Blazin' forth

Blaze

is a tasty crumpet
What good is a diary unless it contains an awful pun? *ahem*

Hi, my name is Blaze and I'm a reformed WeightWatcher. I've followed Weightwatchers twice, the first time after I lost a baby and put on a lot of weight through comfort eating. I was 13 stone at my first class, which is the heaviest I've ever been. I was successful at my attempt and I lost a stone and a half, which was when I found out I was pregnant again.

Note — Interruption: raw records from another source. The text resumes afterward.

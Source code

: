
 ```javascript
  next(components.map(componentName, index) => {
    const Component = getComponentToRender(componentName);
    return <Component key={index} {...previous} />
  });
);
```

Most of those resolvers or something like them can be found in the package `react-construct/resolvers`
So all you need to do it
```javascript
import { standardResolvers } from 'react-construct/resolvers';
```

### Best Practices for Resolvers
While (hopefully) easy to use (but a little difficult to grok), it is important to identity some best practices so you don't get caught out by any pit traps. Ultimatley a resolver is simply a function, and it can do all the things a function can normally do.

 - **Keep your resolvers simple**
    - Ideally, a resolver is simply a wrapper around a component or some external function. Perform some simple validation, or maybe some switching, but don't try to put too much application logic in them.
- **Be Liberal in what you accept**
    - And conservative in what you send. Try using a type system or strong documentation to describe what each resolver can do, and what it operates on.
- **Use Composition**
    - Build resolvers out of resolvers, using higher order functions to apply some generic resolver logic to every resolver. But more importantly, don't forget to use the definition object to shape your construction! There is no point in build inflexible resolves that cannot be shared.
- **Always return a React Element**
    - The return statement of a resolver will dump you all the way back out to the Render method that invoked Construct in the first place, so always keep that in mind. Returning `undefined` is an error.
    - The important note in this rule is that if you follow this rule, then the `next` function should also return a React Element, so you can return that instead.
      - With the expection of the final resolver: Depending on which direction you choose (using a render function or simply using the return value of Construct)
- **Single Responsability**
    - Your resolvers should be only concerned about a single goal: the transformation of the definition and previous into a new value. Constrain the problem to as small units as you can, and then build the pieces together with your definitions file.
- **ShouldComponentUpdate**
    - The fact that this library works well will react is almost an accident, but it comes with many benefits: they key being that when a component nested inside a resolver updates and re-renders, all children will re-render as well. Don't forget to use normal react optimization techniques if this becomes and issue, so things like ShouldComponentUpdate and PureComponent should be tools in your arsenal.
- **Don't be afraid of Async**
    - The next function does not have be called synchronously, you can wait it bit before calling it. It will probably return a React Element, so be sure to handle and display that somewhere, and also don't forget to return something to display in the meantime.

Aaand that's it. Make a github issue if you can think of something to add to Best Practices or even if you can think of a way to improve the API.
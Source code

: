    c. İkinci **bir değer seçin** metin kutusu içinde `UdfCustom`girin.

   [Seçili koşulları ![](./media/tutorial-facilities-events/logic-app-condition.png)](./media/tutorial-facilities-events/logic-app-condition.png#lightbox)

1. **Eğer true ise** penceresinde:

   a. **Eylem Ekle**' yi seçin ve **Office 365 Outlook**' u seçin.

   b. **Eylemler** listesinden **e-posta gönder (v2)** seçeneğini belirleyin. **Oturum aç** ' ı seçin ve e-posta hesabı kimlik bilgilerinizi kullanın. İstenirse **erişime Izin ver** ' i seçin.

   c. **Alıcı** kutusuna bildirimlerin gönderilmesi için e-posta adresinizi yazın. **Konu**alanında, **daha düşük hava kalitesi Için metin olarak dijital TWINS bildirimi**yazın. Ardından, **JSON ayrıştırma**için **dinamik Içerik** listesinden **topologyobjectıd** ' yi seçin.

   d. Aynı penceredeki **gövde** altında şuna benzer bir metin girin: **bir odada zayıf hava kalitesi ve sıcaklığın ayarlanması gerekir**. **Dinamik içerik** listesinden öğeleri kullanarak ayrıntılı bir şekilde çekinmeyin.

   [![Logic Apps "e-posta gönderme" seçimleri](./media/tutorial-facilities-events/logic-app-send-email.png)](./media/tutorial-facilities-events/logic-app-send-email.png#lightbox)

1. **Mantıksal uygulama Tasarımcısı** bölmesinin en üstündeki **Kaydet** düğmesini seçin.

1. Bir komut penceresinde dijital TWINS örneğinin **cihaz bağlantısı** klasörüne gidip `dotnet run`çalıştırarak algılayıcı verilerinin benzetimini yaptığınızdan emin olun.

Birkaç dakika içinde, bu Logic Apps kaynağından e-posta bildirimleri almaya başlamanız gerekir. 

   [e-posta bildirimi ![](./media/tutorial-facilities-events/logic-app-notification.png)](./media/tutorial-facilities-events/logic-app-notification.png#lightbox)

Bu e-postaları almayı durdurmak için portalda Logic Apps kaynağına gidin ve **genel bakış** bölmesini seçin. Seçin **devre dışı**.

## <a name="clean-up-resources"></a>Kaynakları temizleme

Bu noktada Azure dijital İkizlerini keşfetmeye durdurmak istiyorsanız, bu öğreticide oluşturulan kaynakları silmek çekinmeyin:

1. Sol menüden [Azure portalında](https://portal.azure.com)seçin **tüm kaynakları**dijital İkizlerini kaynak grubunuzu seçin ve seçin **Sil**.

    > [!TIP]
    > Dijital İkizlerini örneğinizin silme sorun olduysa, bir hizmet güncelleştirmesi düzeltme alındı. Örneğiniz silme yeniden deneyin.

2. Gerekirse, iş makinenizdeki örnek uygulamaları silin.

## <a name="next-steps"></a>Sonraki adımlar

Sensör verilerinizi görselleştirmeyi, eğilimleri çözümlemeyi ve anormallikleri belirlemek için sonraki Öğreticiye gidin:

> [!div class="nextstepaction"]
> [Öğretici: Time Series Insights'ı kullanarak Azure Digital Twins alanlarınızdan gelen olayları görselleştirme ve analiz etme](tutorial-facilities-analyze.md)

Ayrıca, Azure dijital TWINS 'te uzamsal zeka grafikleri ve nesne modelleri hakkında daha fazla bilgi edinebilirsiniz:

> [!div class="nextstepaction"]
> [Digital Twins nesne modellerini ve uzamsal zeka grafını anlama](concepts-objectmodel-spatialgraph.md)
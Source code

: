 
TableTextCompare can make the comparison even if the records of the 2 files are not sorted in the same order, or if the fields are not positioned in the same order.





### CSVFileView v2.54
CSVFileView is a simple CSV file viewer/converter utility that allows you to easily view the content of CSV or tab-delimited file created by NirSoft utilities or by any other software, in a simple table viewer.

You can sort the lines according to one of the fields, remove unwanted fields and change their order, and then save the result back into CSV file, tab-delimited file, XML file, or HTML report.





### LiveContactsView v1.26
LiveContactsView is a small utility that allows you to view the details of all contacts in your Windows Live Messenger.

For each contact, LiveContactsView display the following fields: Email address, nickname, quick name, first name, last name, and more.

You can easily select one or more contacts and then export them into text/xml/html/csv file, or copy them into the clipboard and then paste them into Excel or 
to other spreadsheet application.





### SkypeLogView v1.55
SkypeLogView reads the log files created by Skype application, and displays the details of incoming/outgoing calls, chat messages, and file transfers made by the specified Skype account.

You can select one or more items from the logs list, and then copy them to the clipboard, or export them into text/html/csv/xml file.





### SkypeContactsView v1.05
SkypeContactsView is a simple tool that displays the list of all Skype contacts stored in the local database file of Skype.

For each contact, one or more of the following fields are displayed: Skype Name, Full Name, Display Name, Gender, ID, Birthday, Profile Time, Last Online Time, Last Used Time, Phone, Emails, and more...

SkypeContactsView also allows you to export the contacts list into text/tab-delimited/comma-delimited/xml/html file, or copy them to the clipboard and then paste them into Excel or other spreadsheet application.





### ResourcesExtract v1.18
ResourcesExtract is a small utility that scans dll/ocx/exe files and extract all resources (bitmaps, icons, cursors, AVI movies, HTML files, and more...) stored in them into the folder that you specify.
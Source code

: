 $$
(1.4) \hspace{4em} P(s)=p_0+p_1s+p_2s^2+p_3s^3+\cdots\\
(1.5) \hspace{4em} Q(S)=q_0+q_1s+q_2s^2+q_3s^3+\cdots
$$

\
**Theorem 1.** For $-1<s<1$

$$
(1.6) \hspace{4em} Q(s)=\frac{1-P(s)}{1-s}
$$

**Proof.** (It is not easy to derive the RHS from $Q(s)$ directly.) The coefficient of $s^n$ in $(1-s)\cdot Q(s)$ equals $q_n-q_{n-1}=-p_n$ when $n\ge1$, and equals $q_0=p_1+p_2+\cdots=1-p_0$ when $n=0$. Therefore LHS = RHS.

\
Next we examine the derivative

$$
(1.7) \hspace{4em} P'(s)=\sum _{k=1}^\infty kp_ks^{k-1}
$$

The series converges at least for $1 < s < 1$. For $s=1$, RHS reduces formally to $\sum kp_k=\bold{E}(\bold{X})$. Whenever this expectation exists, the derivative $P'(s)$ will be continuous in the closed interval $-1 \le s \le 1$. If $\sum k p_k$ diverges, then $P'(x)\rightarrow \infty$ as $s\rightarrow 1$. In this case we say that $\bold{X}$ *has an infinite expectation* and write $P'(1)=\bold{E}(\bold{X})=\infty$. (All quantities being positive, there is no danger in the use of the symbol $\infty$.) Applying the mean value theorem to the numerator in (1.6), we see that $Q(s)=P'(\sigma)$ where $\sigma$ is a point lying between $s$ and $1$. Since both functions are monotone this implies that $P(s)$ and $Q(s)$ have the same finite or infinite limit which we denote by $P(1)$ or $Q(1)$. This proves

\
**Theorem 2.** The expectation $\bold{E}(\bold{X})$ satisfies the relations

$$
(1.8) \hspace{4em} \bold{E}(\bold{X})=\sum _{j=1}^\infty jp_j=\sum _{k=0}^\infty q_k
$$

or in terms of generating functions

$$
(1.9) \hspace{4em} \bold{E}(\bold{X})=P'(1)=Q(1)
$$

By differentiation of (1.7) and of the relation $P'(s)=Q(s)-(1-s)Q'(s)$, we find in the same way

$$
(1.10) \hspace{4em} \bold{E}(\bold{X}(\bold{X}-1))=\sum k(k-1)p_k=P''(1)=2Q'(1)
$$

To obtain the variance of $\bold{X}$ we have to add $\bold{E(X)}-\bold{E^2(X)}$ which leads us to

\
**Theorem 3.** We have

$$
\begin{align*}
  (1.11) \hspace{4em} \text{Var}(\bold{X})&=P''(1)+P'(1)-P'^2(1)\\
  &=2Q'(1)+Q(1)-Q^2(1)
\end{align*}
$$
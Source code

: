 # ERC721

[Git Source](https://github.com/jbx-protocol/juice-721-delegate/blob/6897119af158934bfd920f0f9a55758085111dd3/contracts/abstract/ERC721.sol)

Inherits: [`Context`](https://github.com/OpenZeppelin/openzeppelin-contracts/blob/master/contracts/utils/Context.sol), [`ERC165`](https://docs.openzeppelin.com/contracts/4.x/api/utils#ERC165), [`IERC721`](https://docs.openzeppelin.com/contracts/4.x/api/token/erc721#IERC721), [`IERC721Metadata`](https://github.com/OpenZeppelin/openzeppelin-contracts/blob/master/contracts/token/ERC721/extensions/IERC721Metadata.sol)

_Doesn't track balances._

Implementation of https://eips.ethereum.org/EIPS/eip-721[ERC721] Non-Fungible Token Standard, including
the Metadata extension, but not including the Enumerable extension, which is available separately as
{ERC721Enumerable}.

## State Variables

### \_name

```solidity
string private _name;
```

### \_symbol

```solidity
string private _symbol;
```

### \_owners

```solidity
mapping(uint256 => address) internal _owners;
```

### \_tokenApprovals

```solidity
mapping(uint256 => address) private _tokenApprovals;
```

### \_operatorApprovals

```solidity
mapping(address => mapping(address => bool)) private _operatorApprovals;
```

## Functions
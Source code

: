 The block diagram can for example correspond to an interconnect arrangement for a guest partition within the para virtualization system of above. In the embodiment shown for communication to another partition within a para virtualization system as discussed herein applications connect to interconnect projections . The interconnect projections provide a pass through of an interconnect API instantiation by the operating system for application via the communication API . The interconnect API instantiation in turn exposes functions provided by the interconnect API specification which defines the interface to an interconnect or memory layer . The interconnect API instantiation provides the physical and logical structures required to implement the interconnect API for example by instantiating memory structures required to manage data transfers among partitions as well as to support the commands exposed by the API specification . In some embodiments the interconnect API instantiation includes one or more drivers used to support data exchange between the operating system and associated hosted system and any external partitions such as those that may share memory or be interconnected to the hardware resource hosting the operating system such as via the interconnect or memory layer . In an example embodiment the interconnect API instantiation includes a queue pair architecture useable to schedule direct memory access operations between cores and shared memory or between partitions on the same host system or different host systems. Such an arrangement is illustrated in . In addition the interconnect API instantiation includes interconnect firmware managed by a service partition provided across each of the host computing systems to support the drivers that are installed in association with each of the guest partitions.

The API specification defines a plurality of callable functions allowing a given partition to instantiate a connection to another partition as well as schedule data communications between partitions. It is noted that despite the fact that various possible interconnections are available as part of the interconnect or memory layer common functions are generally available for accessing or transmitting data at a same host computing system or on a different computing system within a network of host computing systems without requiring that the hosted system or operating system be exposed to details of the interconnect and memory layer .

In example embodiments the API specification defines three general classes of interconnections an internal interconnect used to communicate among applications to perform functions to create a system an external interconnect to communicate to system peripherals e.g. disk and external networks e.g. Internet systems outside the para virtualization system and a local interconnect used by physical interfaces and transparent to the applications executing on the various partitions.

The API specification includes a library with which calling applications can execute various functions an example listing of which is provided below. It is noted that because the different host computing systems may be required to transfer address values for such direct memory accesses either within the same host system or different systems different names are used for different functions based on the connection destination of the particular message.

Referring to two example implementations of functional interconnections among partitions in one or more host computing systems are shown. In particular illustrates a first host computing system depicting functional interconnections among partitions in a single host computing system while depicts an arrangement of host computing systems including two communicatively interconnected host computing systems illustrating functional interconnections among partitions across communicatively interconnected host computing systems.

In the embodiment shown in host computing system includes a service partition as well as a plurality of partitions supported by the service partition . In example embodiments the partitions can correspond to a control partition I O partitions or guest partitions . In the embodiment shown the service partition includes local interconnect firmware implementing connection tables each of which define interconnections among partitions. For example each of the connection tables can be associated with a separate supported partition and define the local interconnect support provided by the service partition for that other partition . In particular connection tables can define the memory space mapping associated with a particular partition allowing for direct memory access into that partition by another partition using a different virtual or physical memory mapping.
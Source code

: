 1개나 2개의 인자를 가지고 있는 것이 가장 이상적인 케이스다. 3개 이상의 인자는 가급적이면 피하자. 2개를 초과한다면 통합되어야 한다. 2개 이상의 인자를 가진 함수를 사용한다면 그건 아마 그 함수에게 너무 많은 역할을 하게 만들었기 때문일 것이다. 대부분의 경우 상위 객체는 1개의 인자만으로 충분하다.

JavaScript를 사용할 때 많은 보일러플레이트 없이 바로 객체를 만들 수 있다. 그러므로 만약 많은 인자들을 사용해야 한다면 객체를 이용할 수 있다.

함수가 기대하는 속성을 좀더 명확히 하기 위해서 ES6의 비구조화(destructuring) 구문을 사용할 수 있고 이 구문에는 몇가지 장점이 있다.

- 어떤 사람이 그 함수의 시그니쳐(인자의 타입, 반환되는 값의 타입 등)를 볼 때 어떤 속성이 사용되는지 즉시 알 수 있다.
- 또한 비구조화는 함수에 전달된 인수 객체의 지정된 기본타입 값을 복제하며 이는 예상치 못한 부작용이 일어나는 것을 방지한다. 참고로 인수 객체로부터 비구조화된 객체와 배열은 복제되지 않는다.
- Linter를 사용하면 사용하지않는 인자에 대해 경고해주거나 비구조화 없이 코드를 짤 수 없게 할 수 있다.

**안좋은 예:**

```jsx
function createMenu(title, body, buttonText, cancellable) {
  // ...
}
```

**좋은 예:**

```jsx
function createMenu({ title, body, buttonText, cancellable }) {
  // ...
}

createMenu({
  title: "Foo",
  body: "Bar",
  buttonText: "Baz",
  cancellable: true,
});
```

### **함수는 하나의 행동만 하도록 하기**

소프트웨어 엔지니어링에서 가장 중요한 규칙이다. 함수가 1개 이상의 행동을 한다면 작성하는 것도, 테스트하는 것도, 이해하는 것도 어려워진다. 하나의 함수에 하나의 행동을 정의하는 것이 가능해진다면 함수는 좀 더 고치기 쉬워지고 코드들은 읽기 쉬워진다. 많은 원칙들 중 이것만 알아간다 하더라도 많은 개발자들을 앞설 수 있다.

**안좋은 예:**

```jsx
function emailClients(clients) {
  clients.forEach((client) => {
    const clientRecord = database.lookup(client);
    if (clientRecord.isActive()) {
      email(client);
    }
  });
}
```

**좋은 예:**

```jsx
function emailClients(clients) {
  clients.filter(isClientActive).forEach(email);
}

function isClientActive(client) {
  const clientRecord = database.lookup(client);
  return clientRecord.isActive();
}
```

I joined Weightwatchers for the second time when my son was 2 months old. I didn't do as well this time around, I found it very difficult to stick to with having a baby to look after - I just did not have the time to work out points and when I did, I was using them to eat rubbish like sweets and using all my allowance on them and going hungry. I started out at 12 stone 8 pounds and I lost a stone altogether, but hit a plateau and stayed the same for weeks.

When the plan changed to ProPoints, I got excited - but it still didn't work for me. I left Weightwatchers around Christmas time and I've been going a few pounds up and down, up and down since - but no real losses.

I've put off trying Slimming World, mainly because I didn't really understand it. I'd heard all the myths about how unhealthy it was 'because you can eat an entire chicken if you want' and things like that.

I've done it for a week so far and the difference between how I feel now, doing Slimming World, and how I felt doing WeightWatchers all that time, is immense. I really don't feel like I'm on a diet, I just feel like I'm eating healthily and I love it. :D
 
I completely forgot I started this - *slaps self on hand*

I had three and a half weeks off work on leave, due to a lot of family events - my partner's birthday, the baby's first birthday, MY birthday and a few more. The plan completely went out of the window, although I'm happy to say I did make better food choices. I've started again now and I'm happy I did come off plan because I think I needed to.
 
Back on plan again today, I had a family Christening yesterday and although I was on plan for breakfast and for tea, I didn't stick to plan during the Christening as there was a buffet. Being completely honest with myself, this made me go off plan during the evening as well. I didn't go mad, I had some cereal bars that I shouldn't have done.

That's one thing I do struggle with - to use the cliched phrase 'Drawing a line under it and starting again' - it's hard for me to think, 'Right I've had that now, start again' on the actual day that I've slipped up a bit.

Today is a new day though, I'm determined to keep a proper food diary today and I don't want to mess it up by having too many syns.